Why Kafka Achieves Million‑Level Throughput: Sequential Writes, mmap, and Zero‑Copy
This article explains how Kafka attains high throughput by using sequential disk writes, memory‑mapped files, sendfile zero‑copy, and batch compression, detailing both write and read path optimizations and their impact on performance.
Kafka stores messages on disk, yet it delivers extremely high throughput—often millions of writes per second—even on modest hardware. The article analyzes the reasons behind this speed, focusing on write and read optimizations.
1. Writing Data
Kafka writes all incoming messages to disk using two key techniques: sequential writes and memory‑mapped files (mmap).
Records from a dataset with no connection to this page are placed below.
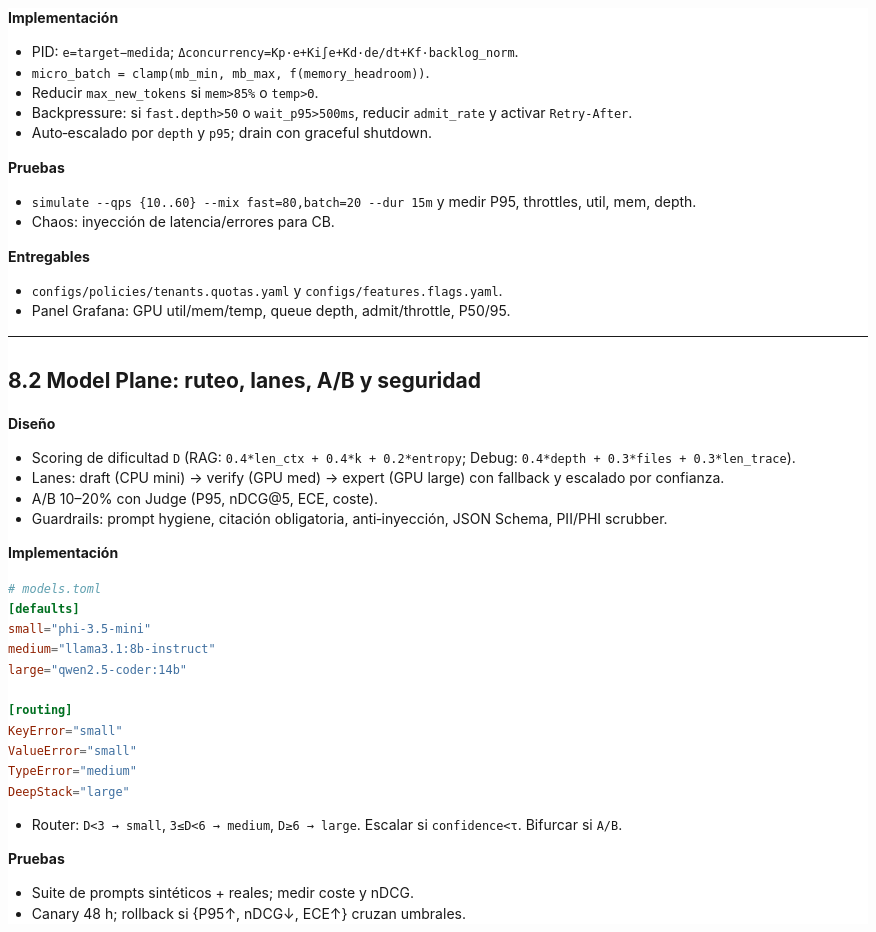 **Implementación**

* PID: `e=target−medida`; `Δconcurrency=Kp·e+Ki∫e+Kd·de/dt+Kf·backlog_norm`.
* `micro_batch = clamp(mb_min, mb_max, f(memory_headroom))`.
* Reducir `max_new_tokens` si `mem>85%` o `temp>Θ`.
* Backpressure: si `fast.depth>50` o `wait_p95>500ms`, reducir `admit_rate` y activar `Retry‑After`.
* Auto‑escalado por `depth` y `p95`; drain con graceful shutdown.

**Pruebas**

* `simulate --qps {10..60} --mix fast=80,batch=20 --dur 15m` y medir P95, throttles, util, mem, depth.
* Chaos: inyección de latencia/errores para CB.

**Entregables**

* `configs/policies/tenants.quotas.yaml` y `configs/features.flags.yaml`.
* Panel Grafana: GPU util/mem/temp, queue depth, admit/throttle, P50/95.

---

## 8.2 Model Plane: ruteo, lanes, A/B y seguridad

**Diseño**

* Scoring de dificultad `D` (RAG: `0.4*len_ctx + 0.4*k + 0.2*entropy`; Debug: `0.4*depth + 0.3*files + 0.3*len_trace`).
* Lanes: draft (CPU mini) → verify (GPU med) → expert (GPU large) con fallback y escalado por confianza.
* A/B 10–20% con Judge (P95, nDCG@5, ECE, coste).
* Guardrails: prompt hygiene, citación obligatoria, anti‑inyección, JSON Schema, PII/PHI scrubber.

**Implementación**

```toml
# models.toml
[defaults]
small="phi-3.5-mini"
medium="llama3.1:8b-instruct"
large="qwen2.5-coder:14b"

[routing]
KeyError="small"
ValueError="small"
TypeError="medium"
DeepStack="large"
```

* Router: `D<3 → small`, `3≤D<6 → medium`, `D≥6 → large`. Escalar si `confidence<τ`. Bifurcar si `A/B`.

**Pruebas**

* Suite de prompts sintéticos + reales; medir coste y nDCG.
* Canary 48 h; rollback si {P95↑, nDCG↓, ECE↑} cruzan umbrales.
Sequential writes avoid random I/O, which is costly on mechanical disks; sequential I/O can approach memory speeds.
Linux optimizations such as read‑ahead, write‑behind, and disk caching further improve performance.
Advantages of using disk over JVM heap include avoiding large GC pauses, lower memory overhead, and retaining data after a cold start.
Each partition is a single file; new messages are appended to the file’s end. Offsets are maintained per consumer in Zookeeper, allowing the broker to be unaware of consumer state.
Data retention is handled by two policies: time‑based and size‑based retention, as described in Kafka’s configuration documentation.
Memory‑Mapped Files (mmap)
Kafka maps partition files into the process address space, letting the OS manage paging. Writes go to the mapped memory and are flushed to disk when the producer calls flush or when the OS decides. The producer’s producer.type setting controls sync (flush immediately) versus async (return without flushing).
2. Reading Data
Kafka accelerates reads with several mechanisms:
2.1 Zero‑Copy via sendfile
Traditional read/write involves multiple copies: disk → kernel buffer → user buffer → socket buffer → protocol engine. The sendfile system call reduces these copies by moving data directly from the file descriptor to the socket within the kernel, eliminating user‑space copying and context switches. This dramatically speeds up file transmission and is widely used in web servers such as Apache and Nginx.
2.2 Batch Compression
Instead of compressing each message individually, Kafka compresses batches of messages, reducing network I/O while keeping CPU overhead low. Supported compression algorithms include Gzip and Snappy, and Kafka can store compressed batches recursively until the consumer decompresses them.
3. Summary
Kafka’s performance stems from treating logs as sequential files, using mmap to let the OS handle paging, employing zero‑copy sendfile for reads, and applying batch compression to minimize network traffic. These design choices allow Kafka to sustain high write and read throughput with modest hardware.